The genome of every living cell is under constant attack from agents that compromise the chemical integrity of DNA. Most of these lesions are removed by efficient repair mechanisms, but some escape this surveillance and block the progression of the replicative DNA polymerase. When a replication fork encounters such an unrepaired lesion, the cell has two distinct tolerance pathways at its disposal. Translesion synthesis, or TLS, relies on specialized polymerases capable of inserting a nucleotide directly opposite the lesion, at the cost of a high mutational risk. Conversely, damage avoidance relies on faithful homologous recombination, which fills in the single-stranded DNA region generated downstream of the lesion. The balance between these two pathways is critical: it sets the level of mutagenesis during lesion bypass, a source of both adaptive genetic variability and risk of genome instability.
Using a system that allows simultaneous monitoring of TLS and recombination-mediated repair at a single lesion inserted in a site-specific manner into the *Escherichia coli* chromosome, the authors show that a hitherto overlooked factor strongly modulates this balance: the mere proximity of two blocking lesions located on opposite strands. When two lesions are close together, the single-stranded DNA regions generated downstream of each overlap, which locally inhibits homologous recombination and triggers an increased reliance on the more mutagenic TLS. By varying the spacing between lesions and exploiting mutant strains, the team estimates that the initial gap generated downstream of a lesion extends over 1.8 to 3.5 kilobases. The RecJ exonuclease enlarges these gaps: beneficial at low lesion density because it promotes recombination, its action becomes deleterious at high density by causing the single-stranded regions to overlap.

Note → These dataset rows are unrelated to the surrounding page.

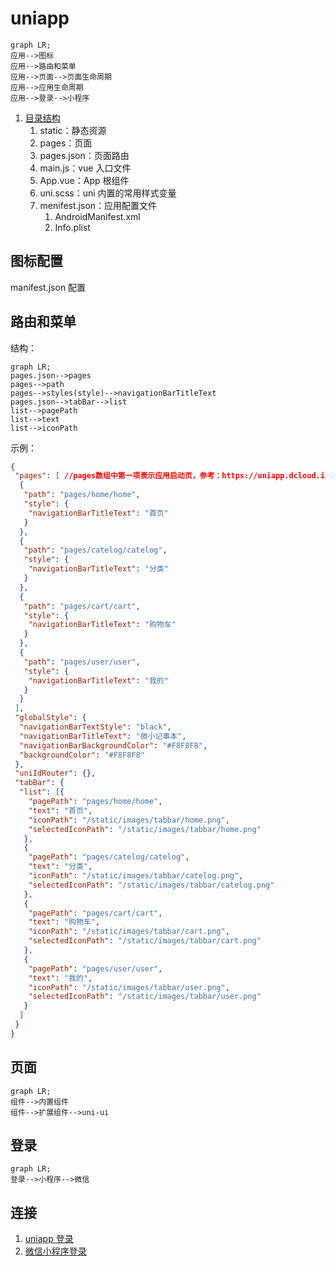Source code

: # uniapp

```mermaid
graph LR;
应用-->图标
应用-->路由和菜单
应用-->页面-->页面生命周期
应用-->应用生命周期
应用-->登录-->小程序
```

1. [目录结构](https://uniapp.dcloud.net.cn/tutorial/project.html)
    1. static：静态资源
    1. pages：页面
    1. pages.json：页面路由
    1. main.js：vue 入口文件
    1. App.vue：App 根组件
    1. uni.scss：uni 内置的常用样式变量
    1. menifest.json：应用配置文件
        1. AndroidManifest.xml
        1. Info.plist

## 图标配置

manifest.json 配置

## 路由和菜单

结构：

```mermaid
graph LR;
pages.json-->pages
pages-->path
pages-->styles(style)-->navigationBarTitleText
pages.json-->tabBar-->list
list-->pagePath
list-->text
list-->iconPath
```

示例：

```json
{
 "pages": [ //pages数组中第一项表示应用启动页，参考：https://uniapp.dcloud.io/collocation/pages
  {
   "path": "pages/home/home",
   "style": {
    "navigationBarTitleText": "首页"
   }
  },
  {
   "path": "pages/catelog/catelog",
   "style": {
    "navigationBarTitleText": "分类"
   }
  },
  {
   "path": "pages/cart/cart",
   "style": {
    "navigationBarTitleText": "购物车"
   }
  },
  {
   "path": "pages/user/user",
   "style": {
    "navigationBarTitleText": "我的"
   }
  }
 ],
 "globalStyle": {
  "navigationBarTextStyle": "black",
  "navigationBarTitleText": "微小记事本",
  "navigationBarBackgroundColor": "#F8F8F8",
  "backgroundColor": "#F8F8F8"
 },
 "uniIdRouter": {},
 "tabBar": {
  "list": [{
    "pagePath": "pages/home/home",
    "text": "首页",
    "iconPath": "/static/images/tabbar/home.png",
    "selectedIconPath": "/static/images/tabbar/home.png"
   },
   {
    "pagePath": "pages/catelog/catelog",
    "text": "分类",
    "iconPath": "/static/images/tabbar/catelog.png",
    "selectedIconPath": "/static/images/tabbar/catelog.png"
   },
   {
    "pagePath": "pages/cart/cart",
    "text": "购物车",
    "iconPath": "/static/images/tabbar/cart.png",
    "selectedIconPath": "/static/images/tabbar/cart.png"
   },
   {
    "pagePath": "pages/user/user",
    "text": "我的",
    "iconPath": "/static/images/tabbar/user.png",
    "selectedIconPath": "/static/images/tabbar/user.png"
   }
  ]
 }
}
```

## 页面

```mermaid
graph LR;
组件-->内置组件
组件-->扩展组件-->uni-ui
```

## 登录

```mermaid
graph LR;
登录-->小程序-->微信
```

## 连接

1. [uniapp 登录](https://uniapp.dcloud.net.cn/api/plugins/login.html#login)
1. [微信小程序登录](https://developers.weixin.qq.com/miniprogram/dev/framework/open-ability/login.html)
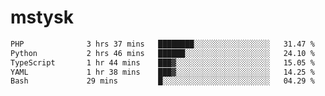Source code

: # mstysk

<!--START_SECTION:waka-->

```txt
PHP              3 hrs 37 mins   ████████░░░░░░░░░░░░░░░░░   31.47 %
Python           2 hrs 46 mins   ██████░░░░░░░░░░░░░░░░░░░   24.10 %
TypeScript       1 hr 44 mins    ███▓░░░░░░░░░░░░░░░░░░░░░   15.05 %
YAML             1 hr 38 mins    ███▓░░░░░░░░░░░░░░░░░░░░░   14.25 %
Bash             29 mins         █░░░░░░░░░░░░░░░░░░░░░░░░   04.29 %
```

<!--END_SECTION:waka-->
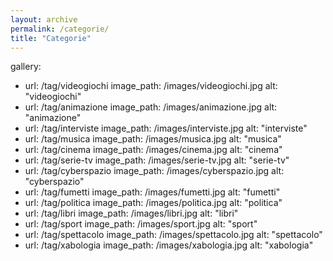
 ```yaml
---
layout: archive
permalink: /categorie/
title: "Categorie"
---
```


gallery:
  - url: /tag/videogiochi
    image_path: /images/videogiochi.jpg
    alt: "videogiochi"
  - url: /tag/animazione
    image_path: /images/animazione.jpg
    alt: "animazione"
  - url: /tag/interviste
    image_path: /images/interviste.jpg
    alt: "interviste"
  - url: /tag/musica
    image_path: /images/musica.jpg
    alt: "musica"        
  - url: /tag/cinema
    image_path: /images/cinema.jpg
    alt: "cinema"
  - url: /tag/serie-tv
    image_path: /images/serie-tv.jpg
    alt: "serie-tv"
  - url: /tag/cyberspazio
    image_path: /images/cyberspazio.jpg
    alt: "cyberspazio"
  - url: /tag/fumetti
    image_path: /images/fumetti.jpg
    alt: "fumetti"    
  - url: /tag/politica
    image_path: /images/politica.jpg
    alt: "politica"
  - url: /tag/libri
    image_path: /images/libri.jpg
    alt: "libri"
  - url: /tag/sport
    image_path: /images/sport.jpg
    alt: "sport"    
  - url: /tag/spettacolo
    image_path: /images/spettacolo.jpg
    alt: "spettacolo"
  - url: /tag/xabologia
    image_path: /images/xabologia.jpg
    alt: "xabologia"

This structural inhibition of recombination proves to be independent of the other known regulatory mechanisms. It is distinct from the genetic inactivation of *recF*, which reduces RecA loading, and their effects are additive: the combination leads to a more than sevenfold increase in TLS. Likewise, the effect is independent of SOS response activation, but additive with it. Induction of the SOS system increases TLS usage by approximately fivefold, and lesion proximity adds a further twofold factor: when lesions are close together and SOS is induced, error-prone TLS accounts for nearly 90% of survival. This effect persists in a context proficient for nucleotide excision repair. The authors propose that this structural mechanism, acting independently of genetic factors, constitutes a new paradigm of mutagenesis induced by genotoxic stress, potentially transferable to other organisms given the conservation of homologous recombination across species.